Não existe contradição em dizer que essas categorias são subjetivas e objetivas ao mesmo tempo. Essas categorias, ao contrário, possuem aspectos que são tanto individuais como coletivos. Podemos abordar sim aspectos que tocam ora mais a individualidade ora mais a coletividade, mas entendendo a totalidade dessas categorias como ao mesmo tempo individuais e coletivas.
 
Vamos para o segundo exemplo. Manchete diz “ex-jogadora Ana Paula defende Bernardinho após polêmica com Tifanny“. Ana Paula alega que pessoas trans seriam uma “minoria barulhenta” que querem “empurrar a todo custo que sentimentos são mais importantes que fatos e biologia”. É muito curioso o uso do “sentimento” se opondo a “biologia” aqui. Digo isso precisamente porque Tifanny, jogadora transexual, pode jogar na categoria feminina precisamente por meio de critérios objetivos e biológicos, isto é, das taxas hormonais.
 
Tiffany e nenhuma mulher transexual ganha a permissão para jogar na categoria feminina através da apelação de que se sentem mulheres ou femininas ou por qualquer outro critério sentimental ou subjetivo.
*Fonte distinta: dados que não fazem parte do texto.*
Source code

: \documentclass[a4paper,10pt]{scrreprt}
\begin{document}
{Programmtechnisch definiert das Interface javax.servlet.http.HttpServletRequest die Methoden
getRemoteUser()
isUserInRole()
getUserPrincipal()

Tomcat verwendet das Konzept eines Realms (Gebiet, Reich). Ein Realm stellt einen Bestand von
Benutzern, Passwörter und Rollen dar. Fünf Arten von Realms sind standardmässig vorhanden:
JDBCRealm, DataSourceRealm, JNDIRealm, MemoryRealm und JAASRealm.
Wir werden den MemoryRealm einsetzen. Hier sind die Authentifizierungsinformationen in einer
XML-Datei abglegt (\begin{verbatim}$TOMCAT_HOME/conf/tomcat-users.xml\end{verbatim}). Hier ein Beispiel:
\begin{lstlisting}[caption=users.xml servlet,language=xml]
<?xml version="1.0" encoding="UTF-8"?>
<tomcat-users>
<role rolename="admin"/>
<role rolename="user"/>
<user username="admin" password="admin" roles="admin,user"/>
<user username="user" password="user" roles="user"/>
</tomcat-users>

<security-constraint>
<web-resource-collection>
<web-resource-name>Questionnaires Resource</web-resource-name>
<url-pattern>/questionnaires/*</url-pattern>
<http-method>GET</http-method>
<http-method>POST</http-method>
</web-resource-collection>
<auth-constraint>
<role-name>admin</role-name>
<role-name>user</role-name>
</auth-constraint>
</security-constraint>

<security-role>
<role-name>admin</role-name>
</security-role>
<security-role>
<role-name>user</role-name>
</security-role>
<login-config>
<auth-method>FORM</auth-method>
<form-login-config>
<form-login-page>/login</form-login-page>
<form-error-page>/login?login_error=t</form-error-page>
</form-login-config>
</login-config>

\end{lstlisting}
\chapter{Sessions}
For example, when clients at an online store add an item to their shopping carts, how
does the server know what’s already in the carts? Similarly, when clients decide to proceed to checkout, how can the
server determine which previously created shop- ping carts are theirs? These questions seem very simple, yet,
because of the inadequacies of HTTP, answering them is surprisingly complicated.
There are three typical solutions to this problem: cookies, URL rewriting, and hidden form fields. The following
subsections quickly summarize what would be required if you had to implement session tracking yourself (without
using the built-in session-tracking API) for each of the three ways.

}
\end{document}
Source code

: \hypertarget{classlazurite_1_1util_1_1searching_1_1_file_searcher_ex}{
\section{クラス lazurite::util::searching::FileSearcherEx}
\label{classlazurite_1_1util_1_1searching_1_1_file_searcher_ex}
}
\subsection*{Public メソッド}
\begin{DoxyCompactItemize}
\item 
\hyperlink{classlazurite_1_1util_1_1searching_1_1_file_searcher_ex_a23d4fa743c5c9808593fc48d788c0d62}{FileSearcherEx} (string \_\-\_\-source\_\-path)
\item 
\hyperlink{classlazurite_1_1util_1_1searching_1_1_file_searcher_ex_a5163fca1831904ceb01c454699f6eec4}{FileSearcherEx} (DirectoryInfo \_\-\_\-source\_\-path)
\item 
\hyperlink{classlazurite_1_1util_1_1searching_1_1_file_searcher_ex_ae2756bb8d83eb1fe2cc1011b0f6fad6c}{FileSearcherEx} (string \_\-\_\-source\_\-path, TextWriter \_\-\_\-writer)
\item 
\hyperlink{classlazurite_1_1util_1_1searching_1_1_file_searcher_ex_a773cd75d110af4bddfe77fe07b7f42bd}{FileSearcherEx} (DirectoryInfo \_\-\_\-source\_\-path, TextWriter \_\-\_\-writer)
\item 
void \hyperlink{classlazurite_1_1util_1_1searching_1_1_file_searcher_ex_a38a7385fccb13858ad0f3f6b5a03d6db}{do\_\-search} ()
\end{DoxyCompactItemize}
As mulheres transexuais, ao contrário, precisam apresentar taxas hormonais no padrão do que é considerado feminino por tempo estipulado pelas regras do Comitê Olímpico Internacional. Regras, portanto, objetivas, e não meramente “sentimentais”, como descreve tão equivocadamente Ana Paula.
 
É evidente que a identidade de gênero envolve subjetividade, sentimento, crença a respeito de si mesmo. Reconhecer isso não implica opor de forma irreconciliável aspectos objetivos, materiais, ou que se supõe ser biológicos. Subjetividade não anula a objetividade, assim como sentimento não anula a biologia.